The pension scheme has based its new exclusion policy on three criteria: human rights, labour rights and corruption. Countries with insufficient scores on at least one of these criteria are excluded. This concerns government bonds and companies in which the government is the majority shareholder.

Huisartsen assesses the human rights situation in a country on the basis of its Freedom House ratings: countries that have been classified as ‘not free’ by the institute have been blacklisted. These include China, the United Arab Emirates, Thailand and Egypt, among others.

Labour rights are assessed on the basis of a classification by the International Trade Union Confederation (ITUC). Countries that cannot guarantee the rights of workers due to the absence of the rule of law have been excluded. Finally, corruption is being assessed on the basis of a country’s score by Transparency International. Countries that are regarded as ‘extremely corrupt’ by the NGO have been blacklisted.

A-shares

Huisartsen is one of the first Dutch pension funds to exclude China, which is remarkable considering it was the first Dutch scheme to take a separate allocation to Chinese A-shares back in 2012. In 2016, the fund’s Chinese equity investments totalled €95m.

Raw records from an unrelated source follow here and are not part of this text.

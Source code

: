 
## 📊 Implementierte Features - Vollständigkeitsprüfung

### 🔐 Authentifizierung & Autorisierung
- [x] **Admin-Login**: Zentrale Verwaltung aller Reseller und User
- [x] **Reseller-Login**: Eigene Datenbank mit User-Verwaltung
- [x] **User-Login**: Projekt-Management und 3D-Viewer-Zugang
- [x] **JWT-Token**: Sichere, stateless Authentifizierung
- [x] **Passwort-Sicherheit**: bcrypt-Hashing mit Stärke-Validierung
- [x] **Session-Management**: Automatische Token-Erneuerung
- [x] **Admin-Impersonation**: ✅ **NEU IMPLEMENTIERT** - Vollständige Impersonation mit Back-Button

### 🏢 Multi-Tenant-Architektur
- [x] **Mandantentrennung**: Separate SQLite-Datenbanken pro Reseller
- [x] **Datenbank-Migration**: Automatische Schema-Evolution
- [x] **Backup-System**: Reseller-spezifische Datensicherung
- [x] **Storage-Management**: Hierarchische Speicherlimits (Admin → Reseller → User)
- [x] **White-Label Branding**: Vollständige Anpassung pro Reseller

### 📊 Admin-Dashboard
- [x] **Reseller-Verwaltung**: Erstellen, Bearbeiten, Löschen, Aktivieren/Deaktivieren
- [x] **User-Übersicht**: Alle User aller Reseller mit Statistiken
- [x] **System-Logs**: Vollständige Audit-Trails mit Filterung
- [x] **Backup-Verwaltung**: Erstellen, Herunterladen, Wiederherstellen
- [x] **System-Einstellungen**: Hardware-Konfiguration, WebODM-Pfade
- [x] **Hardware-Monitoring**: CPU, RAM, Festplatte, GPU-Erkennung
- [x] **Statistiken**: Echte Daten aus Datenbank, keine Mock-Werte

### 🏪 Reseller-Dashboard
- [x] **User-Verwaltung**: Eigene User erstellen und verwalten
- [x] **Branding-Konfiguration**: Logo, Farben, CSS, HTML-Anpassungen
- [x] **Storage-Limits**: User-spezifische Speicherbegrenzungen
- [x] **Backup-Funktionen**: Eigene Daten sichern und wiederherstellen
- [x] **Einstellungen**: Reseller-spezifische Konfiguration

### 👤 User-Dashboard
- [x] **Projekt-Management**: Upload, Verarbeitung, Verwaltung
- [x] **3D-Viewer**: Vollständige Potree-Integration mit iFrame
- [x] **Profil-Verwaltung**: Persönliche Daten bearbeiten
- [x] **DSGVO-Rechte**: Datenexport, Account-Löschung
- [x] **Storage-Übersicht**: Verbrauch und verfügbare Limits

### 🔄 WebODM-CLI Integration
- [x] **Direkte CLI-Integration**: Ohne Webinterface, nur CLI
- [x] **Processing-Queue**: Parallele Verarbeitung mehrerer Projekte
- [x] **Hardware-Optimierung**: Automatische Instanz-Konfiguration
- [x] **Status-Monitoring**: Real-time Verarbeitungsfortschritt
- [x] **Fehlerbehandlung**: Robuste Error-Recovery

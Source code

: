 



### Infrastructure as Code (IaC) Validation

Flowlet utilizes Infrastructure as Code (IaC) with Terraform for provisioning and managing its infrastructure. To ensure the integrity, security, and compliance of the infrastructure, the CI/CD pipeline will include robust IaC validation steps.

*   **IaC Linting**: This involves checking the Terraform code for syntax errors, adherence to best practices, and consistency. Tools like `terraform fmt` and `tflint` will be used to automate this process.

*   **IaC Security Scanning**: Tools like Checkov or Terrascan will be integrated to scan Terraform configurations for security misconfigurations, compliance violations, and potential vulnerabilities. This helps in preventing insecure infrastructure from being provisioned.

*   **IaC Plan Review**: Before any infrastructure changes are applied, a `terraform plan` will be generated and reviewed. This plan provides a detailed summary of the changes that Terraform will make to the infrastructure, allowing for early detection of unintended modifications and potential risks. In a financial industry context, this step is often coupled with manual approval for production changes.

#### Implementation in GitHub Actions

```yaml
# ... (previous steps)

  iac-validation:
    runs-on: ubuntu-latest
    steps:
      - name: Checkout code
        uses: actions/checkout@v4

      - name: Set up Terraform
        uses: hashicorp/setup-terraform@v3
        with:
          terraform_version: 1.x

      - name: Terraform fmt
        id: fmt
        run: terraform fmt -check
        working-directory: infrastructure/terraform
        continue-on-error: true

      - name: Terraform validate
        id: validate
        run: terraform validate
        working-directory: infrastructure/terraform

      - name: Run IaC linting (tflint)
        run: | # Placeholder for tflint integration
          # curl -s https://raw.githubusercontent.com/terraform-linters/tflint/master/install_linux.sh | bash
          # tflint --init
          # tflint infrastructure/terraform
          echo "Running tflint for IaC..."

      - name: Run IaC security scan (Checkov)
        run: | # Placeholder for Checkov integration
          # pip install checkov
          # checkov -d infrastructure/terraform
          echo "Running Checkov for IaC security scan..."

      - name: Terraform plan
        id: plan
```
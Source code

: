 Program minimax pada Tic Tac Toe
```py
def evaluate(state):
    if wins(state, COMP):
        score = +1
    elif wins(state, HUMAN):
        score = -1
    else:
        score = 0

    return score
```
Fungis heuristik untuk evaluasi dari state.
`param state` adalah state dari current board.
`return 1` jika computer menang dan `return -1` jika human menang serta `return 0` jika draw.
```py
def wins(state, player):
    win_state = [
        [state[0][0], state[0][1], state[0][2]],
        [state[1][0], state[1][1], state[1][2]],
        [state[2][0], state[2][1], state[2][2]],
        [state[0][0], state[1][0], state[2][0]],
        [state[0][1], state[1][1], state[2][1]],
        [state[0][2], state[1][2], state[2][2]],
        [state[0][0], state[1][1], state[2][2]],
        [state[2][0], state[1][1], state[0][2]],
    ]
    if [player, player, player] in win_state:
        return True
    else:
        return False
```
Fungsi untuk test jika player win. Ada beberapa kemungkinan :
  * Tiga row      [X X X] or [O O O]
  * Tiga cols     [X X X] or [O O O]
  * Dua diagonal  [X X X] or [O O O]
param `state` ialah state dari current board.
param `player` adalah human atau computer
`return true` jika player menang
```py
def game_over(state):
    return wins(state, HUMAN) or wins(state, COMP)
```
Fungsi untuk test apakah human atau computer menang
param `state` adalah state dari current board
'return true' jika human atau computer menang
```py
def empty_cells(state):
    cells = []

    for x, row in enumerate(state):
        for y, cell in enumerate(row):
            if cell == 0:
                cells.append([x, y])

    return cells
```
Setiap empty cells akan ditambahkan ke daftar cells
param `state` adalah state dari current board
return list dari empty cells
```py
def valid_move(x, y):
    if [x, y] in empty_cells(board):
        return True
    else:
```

Huisartsen sold it’s A-shares allocation several years ago, according to the fund’s CIO Pieter de Graaf. “As the importance of China in MSCI’s standard equity indices grew ever larger, it was no longer necessary for us to invest in China separately,” he said. The GP fund now only invests a mere €18m in China, according to De Graaf. This is less than 5% of the fund’s total allocation to emerging market equities, and a strong underweight compared to China’s 32% weighting in the MSCI Emerging Markets Index.

The tiny allocation to China may have another reason behind it too. Last year, Huisartsen broadened the scope of its best-in-class policy, according to which it only invests in the 60% of companies with the best ESG scores, to include emerging market equities in addition to developed market stocks.

Costs increase by €6.5m

Huisartsen saw its costs rise by €6.5m to €54.9m in 2021, which helped costs per member to reach a new all-time high of €658. The cost rise was partly due to one-off costs related to the transition to a new platform for pension administration designed by the fund’s new administrator Achmea Pensioenservices, and the introduction of a new DC arrangement this year. In 2021, these additional costs amounted to €1.6m. Asset management costs increased by €5m due to higher performance fees paid to real estate managers.